WHAT THE TASK ASKS:
Write out exactly the lines from the start of the entries through the one that contains "of the techniques", including both.

SUPPLIED INFORMATION:

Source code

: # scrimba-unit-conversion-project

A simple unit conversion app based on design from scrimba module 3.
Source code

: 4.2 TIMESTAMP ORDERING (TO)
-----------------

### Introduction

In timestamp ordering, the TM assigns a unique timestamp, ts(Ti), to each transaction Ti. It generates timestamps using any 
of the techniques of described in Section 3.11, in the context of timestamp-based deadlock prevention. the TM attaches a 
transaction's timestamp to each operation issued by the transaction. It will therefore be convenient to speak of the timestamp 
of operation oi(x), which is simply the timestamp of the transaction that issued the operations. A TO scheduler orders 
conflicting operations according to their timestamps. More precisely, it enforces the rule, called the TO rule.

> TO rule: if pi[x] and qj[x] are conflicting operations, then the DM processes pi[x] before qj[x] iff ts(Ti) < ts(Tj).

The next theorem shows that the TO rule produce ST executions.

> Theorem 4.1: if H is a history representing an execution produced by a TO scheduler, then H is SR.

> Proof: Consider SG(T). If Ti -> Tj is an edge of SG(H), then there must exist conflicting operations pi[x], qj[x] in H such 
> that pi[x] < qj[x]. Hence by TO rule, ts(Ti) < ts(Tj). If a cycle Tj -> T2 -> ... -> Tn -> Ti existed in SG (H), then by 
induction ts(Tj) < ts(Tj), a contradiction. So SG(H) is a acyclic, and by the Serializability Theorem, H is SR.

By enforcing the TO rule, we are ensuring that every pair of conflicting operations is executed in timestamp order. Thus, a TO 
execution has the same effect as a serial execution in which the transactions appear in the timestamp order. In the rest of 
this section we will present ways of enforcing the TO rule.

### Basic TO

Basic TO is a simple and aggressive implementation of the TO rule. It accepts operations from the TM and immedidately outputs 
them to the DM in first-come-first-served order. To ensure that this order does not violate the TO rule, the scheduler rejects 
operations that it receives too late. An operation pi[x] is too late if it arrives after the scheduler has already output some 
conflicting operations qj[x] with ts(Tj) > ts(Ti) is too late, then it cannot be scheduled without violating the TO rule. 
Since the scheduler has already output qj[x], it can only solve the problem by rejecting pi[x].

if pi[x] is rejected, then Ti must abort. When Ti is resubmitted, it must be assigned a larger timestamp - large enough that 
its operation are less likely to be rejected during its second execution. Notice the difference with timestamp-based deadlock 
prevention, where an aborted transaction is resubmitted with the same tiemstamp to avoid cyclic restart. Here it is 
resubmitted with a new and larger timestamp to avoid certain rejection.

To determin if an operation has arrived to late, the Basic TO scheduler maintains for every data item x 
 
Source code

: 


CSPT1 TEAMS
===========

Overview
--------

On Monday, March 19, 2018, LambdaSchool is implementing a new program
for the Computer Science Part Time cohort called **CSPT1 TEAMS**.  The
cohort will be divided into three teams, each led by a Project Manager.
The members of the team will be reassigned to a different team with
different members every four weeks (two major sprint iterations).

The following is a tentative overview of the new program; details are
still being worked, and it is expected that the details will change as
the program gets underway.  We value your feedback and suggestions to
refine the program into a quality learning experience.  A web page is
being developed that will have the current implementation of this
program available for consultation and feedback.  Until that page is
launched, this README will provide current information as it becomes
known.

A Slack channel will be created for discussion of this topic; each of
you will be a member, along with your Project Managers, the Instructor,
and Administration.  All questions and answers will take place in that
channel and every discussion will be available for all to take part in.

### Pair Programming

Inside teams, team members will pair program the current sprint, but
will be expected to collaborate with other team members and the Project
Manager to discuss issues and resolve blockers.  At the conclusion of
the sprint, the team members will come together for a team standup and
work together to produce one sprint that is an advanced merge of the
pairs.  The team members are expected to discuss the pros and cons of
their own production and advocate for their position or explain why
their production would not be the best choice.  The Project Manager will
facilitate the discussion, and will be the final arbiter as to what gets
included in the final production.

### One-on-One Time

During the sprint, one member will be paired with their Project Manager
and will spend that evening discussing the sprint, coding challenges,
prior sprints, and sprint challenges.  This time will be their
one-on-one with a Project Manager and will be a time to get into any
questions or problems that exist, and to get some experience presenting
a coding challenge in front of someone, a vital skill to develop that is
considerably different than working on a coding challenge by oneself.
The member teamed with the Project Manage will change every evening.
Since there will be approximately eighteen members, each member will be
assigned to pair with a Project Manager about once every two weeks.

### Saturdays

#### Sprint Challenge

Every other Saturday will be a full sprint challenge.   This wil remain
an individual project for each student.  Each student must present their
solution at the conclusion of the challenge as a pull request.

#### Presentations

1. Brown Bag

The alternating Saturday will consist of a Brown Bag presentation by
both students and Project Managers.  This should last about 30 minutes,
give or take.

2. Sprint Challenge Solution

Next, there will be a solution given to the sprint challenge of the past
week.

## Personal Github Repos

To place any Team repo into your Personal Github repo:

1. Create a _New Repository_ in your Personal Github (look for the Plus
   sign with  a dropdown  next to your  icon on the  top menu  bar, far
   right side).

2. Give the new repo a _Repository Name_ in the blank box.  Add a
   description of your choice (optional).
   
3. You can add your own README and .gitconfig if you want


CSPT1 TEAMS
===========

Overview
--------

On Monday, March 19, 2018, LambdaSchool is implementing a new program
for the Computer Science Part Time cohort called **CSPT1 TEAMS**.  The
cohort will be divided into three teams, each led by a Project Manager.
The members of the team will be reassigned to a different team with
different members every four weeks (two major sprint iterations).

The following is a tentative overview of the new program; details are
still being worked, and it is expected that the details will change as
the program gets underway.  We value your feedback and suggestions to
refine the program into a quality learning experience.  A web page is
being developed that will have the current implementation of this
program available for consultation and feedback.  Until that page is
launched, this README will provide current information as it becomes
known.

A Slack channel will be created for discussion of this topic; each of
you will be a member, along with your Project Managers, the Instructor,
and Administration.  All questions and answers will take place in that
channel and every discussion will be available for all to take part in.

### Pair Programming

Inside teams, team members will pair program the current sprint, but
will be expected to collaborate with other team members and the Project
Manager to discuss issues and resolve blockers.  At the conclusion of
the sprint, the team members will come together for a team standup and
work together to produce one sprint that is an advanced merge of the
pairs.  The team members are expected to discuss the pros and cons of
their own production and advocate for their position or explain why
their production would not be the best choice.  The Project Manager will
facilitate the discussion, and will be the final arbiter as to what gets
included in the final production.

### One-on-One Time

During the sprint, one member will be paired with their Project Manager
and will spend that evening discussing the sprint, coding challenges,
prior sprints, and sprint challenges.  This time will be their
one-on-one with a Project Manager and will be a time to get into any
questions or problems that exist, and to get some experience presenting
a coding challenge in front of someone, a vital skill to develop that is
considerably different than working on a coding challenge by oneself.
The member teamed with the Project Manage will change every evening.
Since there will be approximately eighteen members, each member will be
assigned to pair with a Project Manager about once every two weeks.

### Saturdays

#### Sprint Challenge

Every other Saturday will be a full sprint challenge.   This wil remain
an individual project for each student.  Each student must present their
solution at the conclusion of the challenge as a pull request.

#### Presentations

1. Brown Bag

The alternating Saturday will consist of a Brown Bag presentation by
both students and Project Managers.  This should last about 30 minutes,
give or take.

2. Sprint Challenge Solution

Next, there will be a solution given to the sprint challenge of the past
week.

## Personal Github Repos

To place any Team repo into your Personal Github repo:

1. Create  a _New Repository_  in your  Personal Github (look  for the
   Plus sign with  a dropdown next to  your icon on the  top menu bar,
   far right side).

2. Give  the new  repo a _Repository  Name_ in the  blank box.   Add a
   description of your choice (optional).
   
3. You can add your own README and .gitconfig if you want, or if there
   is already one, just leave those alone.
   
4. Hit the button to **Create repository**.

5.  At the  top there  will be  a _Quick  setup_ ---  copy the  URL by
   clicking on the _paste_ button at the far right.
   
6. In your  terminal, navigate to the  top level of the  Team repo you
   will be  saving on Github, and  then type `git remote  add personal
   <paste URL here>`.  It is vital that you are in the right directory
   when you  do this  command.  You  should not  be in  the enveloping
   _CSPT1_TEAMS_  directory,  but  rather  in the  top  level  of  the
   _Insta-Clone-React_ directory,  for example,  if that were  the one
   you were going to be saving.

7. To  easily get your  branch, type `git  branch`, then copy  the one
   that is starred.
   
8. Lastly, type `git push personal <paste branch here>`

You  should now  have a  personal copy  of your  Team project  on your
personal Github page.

ANSWER TO THE EXERCISE:
Source code

: # scrimba-unit-conversion-project

A simple unit conversion app based on design from scrimba module 3.
Source code

: 4.2 TIMESTAMP ORDERING (TO)
-----------------

### Introduction

In timestamp ordering, the TM assigns a unique timestamp, ts(Ti), to each transaction Ti. It generates timestamps using any 
of the techniques of described in Section 3.11, in the context of timestamp-based deadlock prevention. the TM attaches a 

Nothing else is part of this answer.